Facebook post, about 1:30 p.m.

She is gone. My dear Lisa. My heart goes with her. I stood by the roadside at the end of the parking lot and watched her white Ford Explorer head down the road behind her daughter and son-in-law’s car, turn right, and disappear, bound for her long journey to Missouri to be with her children and grandchildren. It is very painful, but it is also wonderful, and good, and so very much the Lord’s heart and the answer to prayer. The restoration of a mother with her children, and the healing of hearts, is worth the price of loss and tears. God bless you, Lisa, my dear one, and Shannan, Olivia, Jeffrey, and Sophia. Your mama is on her way home at last.

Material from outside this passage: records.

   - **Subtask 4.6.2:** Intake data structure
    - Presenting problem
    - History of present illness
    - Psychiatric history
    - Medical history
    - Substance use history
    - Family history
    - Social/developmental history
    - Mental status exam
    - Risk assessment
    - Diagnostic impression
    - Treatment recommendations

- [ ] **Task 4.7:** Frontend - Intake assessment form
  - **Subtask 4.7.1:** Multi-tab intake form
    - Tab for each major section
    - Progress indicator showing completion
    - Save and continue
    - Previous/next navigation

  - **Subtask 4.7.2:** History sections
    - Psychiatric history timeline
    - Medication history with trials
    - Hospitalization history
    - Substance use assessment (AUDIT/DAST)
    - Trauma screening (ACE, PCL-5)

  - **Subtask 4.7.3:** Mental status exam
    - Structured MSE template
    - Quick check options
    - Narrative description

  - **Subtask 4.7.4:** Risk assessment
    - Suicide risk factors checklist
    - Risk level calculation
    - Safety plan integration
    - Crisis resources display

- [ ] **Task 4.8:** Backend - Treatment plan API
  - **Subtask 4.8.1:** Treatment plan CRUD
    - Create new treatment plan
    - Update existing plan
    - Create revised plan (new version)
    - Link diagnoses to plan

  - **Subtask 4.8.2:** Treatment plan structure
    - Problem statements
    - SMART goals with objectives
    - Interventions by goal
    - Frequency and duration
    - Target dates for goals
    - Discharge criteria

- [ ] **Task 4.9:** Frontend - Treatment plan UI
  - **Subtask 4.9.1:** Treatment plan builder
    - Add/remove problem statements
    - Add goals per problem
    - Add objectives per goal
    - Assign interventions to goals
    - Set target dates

So it is that my eight-year journey with Lisa comes to an end. I sit now in my usual spot in the couch in the living room, from which vantage point nothing seems to have changed. Across the room from me, my work station looks the same, and to the right, the dining room table is in its usual place. Outside the sliding door, the bird traffic remains constant at the feeder, and from the kitchen comes the familiar hum of the refrigerator.

But at the end of the hall, the door to Lisa’s room is open and the room is empty.

Lisa is probably somewhere near Chicago by now. The same stratus deck that coats the sky overhead with a uniform pale gray also covers eastern Illinois. But not far to its west, according to the satellite, Lisa will break out swiftly into the sunlight and enjoy clear skies for the rest of her trip to her new home. Here it will remain cloudy and cold. Oddly, though, a while ago a single roll of thunder rumbled gently over Hastings. I liked that, and Lisa would have too.

It is strange that I can grieve and yet feel such peace. It is the Lord’s peace. He is with me here, as surely as he is with Lisa, and I sense his care for me. I am brokenhearted but not broken, for there is a wholeness and grace that comes from knowing I have fulfilled his will, a blessing that comes from dying that life may spring forth. It is what Jesus did for us; it is what Lisa did for her children; it is what I have done for her; it is what all of us who love him must do, in whatever ways he has uniquely ordained for each of us, if we are ever to love powerfully and redemptively. It is part of the fellowship of his suffering, and it is a great, great honor. To love another person as Jesus loves them, however imperfect a job we make of it, is worth everything—because that person is worth everything to Jesus. Everything. That is how he sees them, and he has a way of causing us to see them that same way.

Lisa, pearl of great price.

I will reorganize this apartment, now mine entirely to do with as I will. I will move things into Lisa’s room, and I will transfer the clutter out of the side room into the large walk-in closet, and my life will go on. Last I knew, the world didn’t stop revolving at 1:30 this afternoon. Seems like it should have, at least for a couple of seconds—that would have been appropriate—but when I check my email, I see that I’m still getting the usual idiot spam advertising “Toe nail fungus removal . . . by tonight!” (exactly what I’ve been craving; how do they read my mind?) and “Mark Cuban Q&A on the habits that made him so rich” (like I care a rodent’s rectum).

Yes, I will move on, for that is how this kind of thing is done. For now, though, I will let things be. What’s the hurry? There is no hurry, none at all. I will finish writing this piece and publish it in my blog, and then I will go get something to eat, for I am famished. I will think of Lisa, so dear to my heart, and of her children, so dear to hers, and I will pray for her and for them. Later this evening I will head over to my close friend Ed’s house and watch Fringe episodes on DVD. (Thank you, Lord, for good friends who know me and love me). And finally, I will return home, and hopefully sleep well, and this momentous Saint Patrick’s Day will end very different from when it dawned.